**Problem**
Using the records below, write out only the lines from the line containing "348 | 0% | 100%" up to and including the line containing "use (2 way SSL needs this) |", exactly, with no pictures.
Top of Supplied records
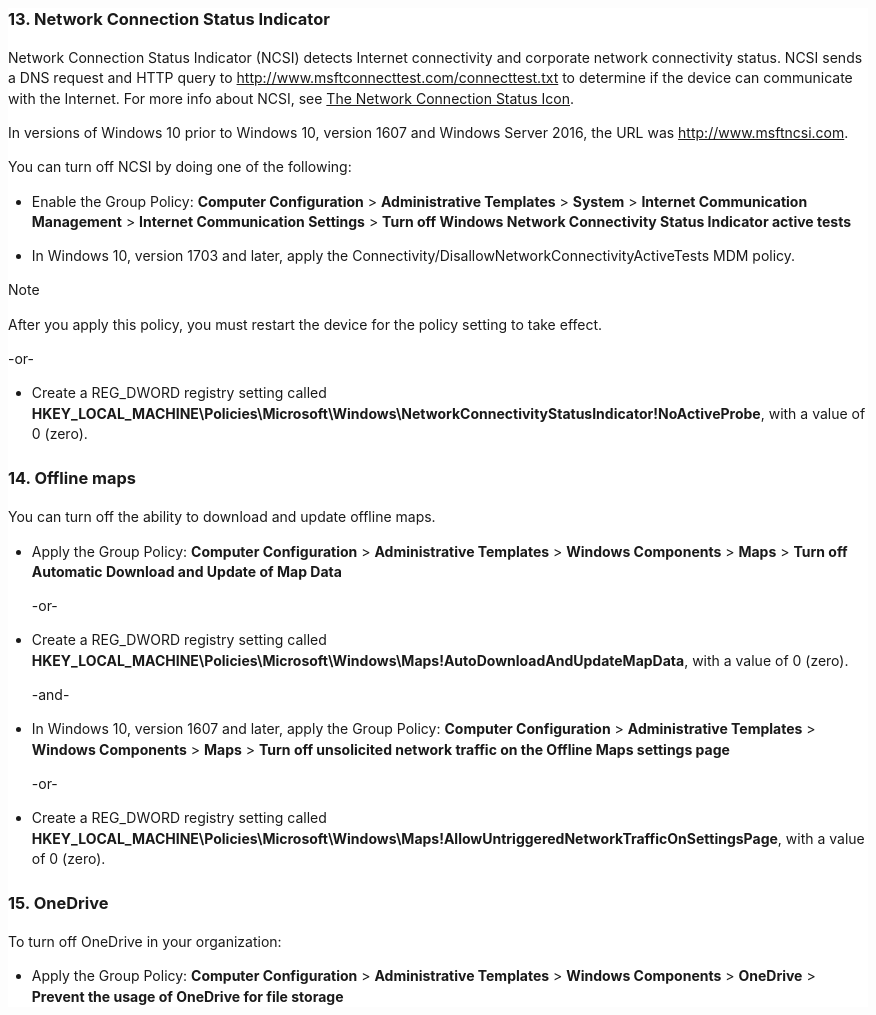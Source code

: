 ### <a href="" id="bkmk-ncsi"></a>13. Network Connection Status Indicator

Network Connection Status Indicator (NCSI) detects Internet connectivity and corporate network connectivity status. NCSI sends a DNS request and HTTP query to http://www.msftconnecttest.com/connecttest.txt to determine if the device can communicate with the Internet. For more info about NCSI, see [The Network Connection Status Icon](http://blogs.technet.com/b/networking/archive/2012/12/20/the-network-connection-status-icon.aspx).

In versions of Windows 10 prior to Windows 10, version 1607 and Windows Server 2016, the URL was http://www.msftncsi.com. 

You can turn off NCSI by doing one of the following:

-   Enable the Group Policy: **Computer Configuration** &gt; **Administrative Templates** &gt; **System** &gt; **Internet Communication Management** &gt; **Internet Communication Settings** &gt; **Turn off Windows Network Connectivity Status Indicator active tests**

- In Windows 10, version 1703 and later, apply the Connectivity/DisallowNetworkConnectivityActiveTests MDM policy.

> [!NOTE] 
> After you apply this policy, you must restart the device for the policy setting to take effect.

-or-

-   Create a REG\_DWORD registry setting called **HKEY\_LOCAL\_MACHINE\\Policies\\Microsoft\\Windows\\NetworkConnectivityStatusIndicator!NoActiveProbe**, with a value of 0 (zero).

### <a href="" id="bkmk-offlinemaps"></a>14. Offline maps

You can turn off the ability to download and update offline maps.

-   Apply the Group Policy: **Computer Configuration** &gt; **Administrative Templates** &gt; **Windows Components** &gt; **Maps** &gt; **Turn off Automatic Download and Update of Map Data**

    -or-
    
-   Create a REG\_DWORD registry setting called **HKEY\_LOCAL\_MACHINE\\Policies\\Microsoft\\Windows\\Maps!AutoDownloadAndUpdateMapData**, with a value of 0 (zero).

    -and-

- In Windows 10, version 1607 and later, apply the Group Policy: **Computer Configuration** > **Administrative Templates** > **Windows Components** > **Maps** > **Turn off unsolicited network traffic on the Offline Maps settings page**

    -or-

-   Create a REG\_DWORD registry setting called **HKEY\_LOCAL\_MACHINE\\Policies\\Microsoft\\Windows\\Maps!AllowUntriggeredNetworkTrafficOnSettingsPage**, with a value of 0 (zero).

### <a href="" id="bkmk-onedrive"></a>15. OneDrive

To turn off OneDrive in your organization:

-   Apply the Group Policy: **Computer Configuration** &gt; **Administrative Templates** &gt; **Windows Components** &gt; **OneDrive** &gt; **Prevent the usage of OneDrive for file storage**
Bottom of Supplied records
Top of Supplied records
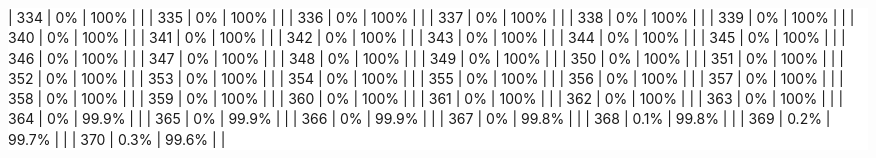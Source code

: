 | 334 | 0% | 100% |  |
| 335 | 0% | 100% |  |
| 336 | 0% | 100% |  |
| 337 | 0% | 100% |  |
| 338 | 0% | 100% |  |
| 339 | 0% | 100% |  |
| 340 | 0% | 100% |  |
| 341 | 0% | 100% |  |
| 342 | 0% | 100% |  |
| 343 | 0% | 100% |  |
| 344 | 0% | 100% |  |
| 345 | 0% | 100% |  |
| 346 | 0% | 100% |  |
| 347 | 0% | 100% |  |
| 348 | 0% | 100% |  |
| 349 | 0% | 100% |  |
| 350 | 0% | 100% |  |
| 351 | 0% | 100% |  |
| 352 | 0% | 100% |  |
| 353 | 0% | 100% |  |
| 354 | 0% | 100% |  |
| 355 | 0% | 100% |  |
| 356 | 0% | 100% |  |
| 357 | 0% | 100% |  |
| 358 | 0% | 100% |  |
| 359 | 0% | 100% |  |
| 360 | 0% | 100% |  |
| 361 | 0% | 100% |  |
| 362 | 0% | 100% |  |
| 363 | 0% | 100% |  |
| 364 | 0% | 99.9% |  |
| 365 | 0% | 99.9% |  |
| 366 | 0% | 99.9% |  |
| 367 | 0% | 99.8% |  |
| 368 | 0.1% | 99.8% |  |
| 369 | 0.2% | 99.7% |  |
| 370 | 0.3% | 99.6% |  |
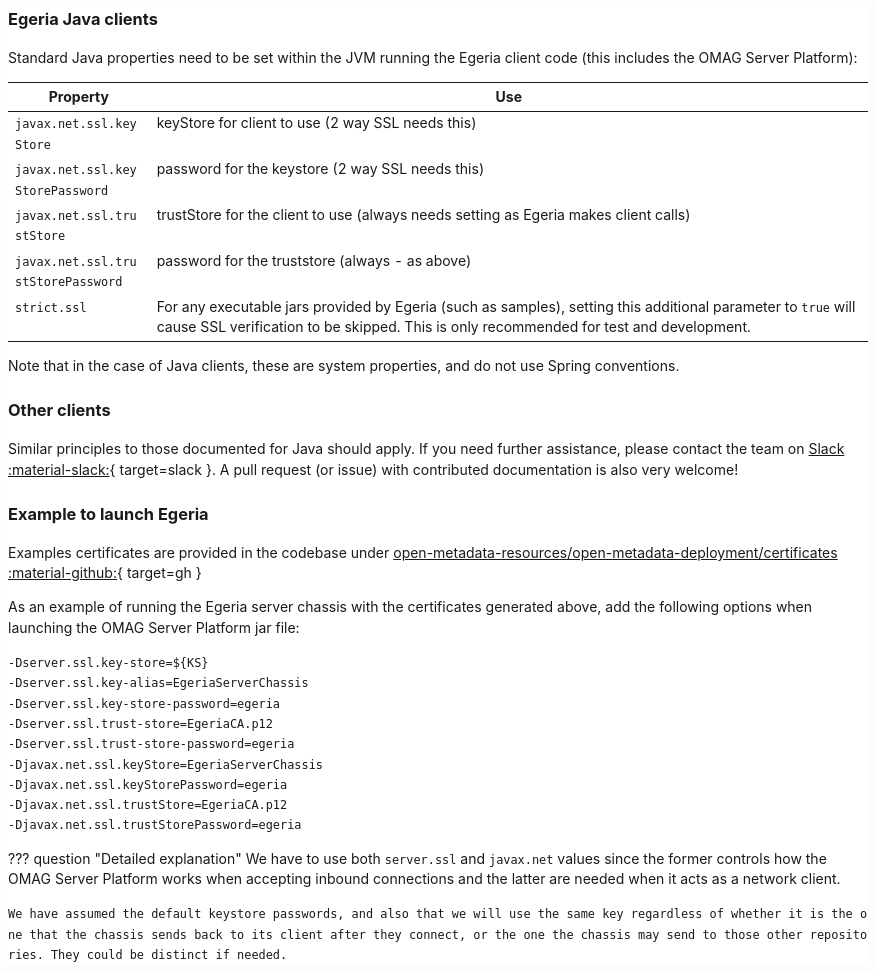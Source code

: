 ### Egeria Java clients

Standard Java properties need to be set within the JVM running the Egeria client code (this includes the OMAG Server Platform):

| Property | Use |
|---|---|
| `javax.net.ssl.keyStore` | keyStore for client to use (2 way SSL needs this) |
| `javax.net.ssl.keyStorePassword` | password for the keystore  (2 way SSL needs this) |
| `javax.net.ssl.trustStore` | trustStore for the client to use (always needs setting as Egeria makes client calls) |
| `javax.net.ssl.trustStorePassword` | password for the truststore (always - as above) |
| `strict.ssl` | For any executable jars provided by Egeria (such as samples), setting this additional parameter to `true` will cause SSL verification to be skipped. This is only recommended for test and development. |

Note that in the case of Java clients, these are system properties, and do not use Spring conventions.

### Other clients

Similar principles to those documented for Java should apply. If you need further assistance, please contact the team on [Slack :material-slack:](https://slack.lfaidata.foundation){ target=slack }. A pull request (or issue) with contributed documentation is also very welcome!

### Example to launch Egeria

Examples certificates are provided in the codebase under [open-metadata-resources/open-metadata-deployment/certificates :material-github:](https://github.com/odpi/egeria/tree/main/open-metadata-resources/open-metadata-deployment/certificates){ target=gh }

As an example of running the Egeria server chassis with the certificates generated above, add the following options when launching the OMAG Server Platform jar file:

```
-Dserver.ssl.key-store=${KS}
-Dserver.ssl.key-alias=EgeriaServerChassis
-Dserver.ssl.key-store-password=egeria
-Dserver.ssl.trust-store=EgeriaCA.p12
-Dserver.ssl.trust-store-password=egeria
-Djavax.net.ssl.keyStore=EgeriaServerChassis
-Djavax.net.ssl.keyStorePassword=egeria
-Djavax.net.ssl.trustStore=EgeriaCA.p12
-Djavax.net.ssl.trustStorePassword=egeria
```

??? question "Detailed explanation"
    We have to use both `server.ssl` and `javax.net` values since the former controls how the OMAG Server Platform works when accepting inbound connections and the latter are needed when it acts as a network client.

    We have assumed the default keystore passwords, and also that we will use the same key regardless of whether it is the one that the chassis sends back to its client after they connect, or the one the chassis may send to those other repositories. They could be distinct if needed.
Bottom of Supplied records
**Response below**
| 348 | 0% | 100% |  |
| 349 | 0% | 100% |  |
| 350 | 0% | 100% |  |
| 351 | 0% | 100% |  |
| 352 | 0% | 100% |  |
| 353 | 0% | 100% |  |
| 354 | 0% | 100% |  |
| 355 | 0% | 100% |  |
| 356 | 0% | 100% |  |
| 357 | 0% | 100% |  |
| 358 | 0% | 100% |  |
| 359 | 0% | 100% |  |
| 360 | 0% | 100% |  |
| 361 | 0% | 100% |  |
| 362 | 0% | 100% |  |
| 363 | 0% | 100% |  |
| 364 | 0% | 99.9% |  |
| 365 | 0% | 99.9% |  |
| 366 | 0% | 99.9% |  |
| 367 | 0% | 99.8% |  |
| 368 | 0.1% | 99.8% |  |
| 369 | 0.2% | 99.7% |  |
| 370 | 0.3% | 99.6% |  |
Source code

: ### Egeria Java clients

Standard Java properties need to be set within the JVM running the Egeria client code (this includes the OMAG Server Platform):

| Property | Use |
|---|---|
| `javax.net.ssl.keyStore` | keyStore for client to use (2 way SSL needs this) |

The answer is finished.